A summer course may sound dreary to some, but it’s not every day the class is taught by a U.S. Ambassador and the Legal Counsel to the President’s Office, both of whom are Jumbos and IGL alumni. Thanks to the remote summer opportunities offered by IGL alumni and friends, I became one of the nine students looking at “Palau: The Pristine Paradise of the Pacific”, taught by Amb. John Hennessey-Niland, the U.S. Ambassador to the Republic of Palau, and Daniel Mandell, Legal Counsel to the Office of the President. The seven-week seminar was designed to introduce us to Palau, a Pacific Island nation with close ties to the United States. Palau is one of the three freely associated states that maintain a bilateral relationship with the U.S. under the Compacts of Free Association. Every Tuesday, we gathered on Zoom and heard from prominent guest speakers, including members of Palauan government and society as well as diplomatic corps to Palau. The topics varied weekly as we discussed different aspects of Palauan society and culture. About halfway through the seminar, each student chose a topic related to Palau, with the course culminating in a policy memo and a presentation as well as a supporting research paper.

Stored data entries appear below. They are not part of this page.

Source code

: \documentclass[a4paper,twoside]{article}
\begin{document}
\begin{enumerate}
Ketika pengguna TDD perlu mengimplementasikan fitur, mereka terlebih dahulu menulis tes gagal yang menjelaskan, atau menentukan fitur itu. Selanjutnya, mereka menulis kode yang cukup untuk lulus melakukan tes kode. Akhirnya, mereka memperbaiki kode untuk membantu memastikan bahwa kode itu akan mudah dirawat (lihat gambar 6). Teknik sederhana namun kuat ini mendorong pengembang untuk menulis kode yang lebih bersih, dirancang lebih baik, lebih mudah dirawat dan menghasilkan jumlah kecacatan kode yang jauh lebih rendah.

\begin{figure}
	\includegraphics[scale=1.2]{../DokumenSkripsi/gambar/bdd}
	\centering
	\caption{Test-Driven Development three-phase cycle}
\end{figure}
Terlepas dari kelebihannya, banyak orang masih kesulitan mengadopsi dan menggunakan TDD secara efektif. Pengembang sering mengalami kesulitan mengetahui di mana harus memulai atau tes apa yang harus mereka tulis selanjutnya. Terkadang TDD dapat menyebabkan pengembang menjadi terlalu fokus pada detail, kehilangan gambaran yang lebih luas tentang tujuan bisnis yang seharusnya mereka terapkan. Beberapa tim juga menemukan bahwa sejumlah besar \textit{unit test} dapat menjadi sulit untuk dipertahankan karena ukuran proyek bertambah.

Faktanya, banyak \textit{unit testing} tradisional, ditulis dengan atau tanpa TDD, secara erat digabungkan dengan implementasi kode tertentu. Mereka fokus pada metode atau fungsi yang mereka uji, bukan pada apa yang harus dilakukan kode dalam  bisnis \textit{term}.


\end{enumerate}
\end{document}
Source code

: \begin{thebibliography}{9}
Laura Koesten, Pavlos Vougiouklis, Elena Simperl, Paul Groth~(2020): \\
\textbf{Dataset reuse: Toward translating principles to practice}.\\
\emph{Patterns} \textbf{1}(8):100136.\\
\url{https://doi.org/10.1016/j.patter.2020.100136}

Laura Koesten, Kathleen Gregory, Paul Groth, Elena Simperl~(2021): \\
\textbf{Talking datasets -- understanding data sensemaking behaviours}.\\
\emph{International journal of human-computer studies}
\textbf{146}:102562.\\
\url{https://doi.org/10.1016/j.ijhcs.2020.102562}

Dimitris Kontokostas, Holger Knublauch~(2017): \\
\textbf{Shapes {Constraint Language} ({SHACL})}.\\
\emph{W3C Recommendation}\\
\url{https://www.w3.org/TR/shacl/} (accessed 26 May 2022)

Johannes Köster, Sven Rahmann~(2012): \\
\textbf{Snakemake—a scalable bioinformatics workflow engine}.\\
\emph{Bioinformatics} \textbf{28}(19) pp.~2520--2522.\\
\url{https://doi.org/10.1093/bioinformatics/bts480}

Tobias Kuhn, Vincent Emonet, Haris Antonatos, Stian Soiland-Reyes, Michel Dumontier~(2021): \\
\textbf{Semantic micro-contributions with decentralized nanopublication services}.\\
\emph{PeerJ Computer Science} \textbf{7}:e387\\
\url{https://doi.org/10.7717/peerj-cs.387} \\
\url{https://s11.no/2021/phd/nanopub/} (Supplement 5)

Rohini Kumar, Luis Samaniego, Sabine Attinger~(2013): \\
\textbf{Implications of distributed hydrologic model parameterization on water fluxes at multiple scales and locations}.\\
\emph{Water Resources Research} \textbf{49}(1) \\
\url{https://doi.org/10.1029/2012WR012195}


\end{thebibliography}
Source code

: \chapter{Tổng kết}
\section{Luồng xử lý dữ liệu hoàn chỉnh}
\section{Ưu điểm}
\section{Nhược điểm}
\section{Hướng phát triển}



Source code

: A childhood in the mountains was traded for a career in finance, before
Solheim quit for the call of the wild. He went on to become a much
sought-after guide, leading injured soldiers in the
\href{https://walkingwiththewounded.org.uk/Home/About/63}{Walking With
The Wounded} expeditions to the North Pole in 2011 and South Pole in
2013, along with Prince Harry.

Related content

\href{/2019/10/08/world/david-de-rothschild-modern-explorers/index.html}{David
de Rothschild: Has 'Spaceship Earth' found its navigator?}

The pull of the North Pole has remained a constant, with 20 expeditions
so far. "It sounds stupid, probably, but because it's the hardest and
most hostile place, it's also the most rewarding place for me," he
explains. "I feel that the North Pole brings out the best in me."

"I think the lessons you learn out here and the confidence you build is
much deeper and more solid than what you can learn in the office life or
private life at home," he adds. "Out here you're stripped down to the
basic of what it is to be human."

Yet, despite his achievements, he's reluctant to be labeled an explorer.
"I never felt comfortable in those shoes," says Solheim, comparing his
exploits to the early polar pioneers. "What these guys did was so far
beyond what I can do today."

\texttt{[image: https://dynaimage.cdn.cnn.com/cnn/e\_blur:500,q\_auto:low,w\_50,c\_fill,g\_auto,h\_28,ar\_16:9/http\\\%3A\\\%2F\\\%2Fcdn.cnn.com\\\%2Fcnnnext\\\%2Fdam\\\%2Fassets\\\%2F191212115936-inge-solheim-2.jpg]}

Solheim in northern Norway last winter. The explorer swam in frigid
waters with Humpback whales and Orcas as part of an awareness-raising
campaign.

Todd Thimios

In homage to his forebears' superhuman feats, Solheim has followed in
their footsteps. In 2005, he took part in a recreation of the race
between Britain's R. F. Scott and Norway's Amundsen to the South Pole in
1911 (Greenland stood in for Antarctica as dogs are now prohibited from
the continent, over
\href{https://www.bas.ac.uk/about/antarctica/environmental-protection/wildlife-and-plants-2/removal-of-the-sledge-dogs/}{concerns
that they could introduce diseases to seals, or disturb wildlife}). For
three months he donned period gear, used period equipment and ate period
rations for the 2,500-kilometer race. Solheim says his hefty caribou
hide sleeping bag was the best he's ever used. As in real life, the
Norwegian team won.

As an Applied Environmental Studies major, I am in awe of Palau’s unique biodiversity and admire the emphasis the nation places on protecting its environment. However, as a developing state located on a small island, Palau is particularly susceptible to the looming threat of climate change. For my research, I focused on the opportunity that sustainable urban planning can provide for creating social, economic and environmental resilience in the face of climate change. We were given the opportunity to present our recommendations to the Ambassador and to Daniel, who carefully considered our suggestions and promised to pass our research on to the appropriate people in Palau.

This opportunity was our chance to learn from real-life diplomats and to ask them any questions that we had, which they answered honestly under the Chatham House rules. Being in quarantine did make it a bit difficult; it was hard at times not having access to Tisch and being unable to brainstorm in person with my other classmates. However, having a remote internship helped me strengthen my time management skills and my ability to conduct research in a non-academic setting. Throughout the summer, I developed my research skills and got very familiar with online databases. I learned how to comb through thousands of peer-reviewed articles to find the appropriate research. Before the pandemic, I hadn’t been particularly comfortable with video conferences. Participating in Zoom calls with prominent figures in international affairs pushed me out of my comfort zone and built confidence in what I have to say. At first, I was afraid to ask questions; as the weeks passed, it became easier to do so. I hope that the suggestions I made can be implemented into Palauan policy to better society, and I hope to one day visit Palau and experience its wonders myself!

Alumni Amb. John Hennesey-Niland and Daniel Mandell provided this remote internship.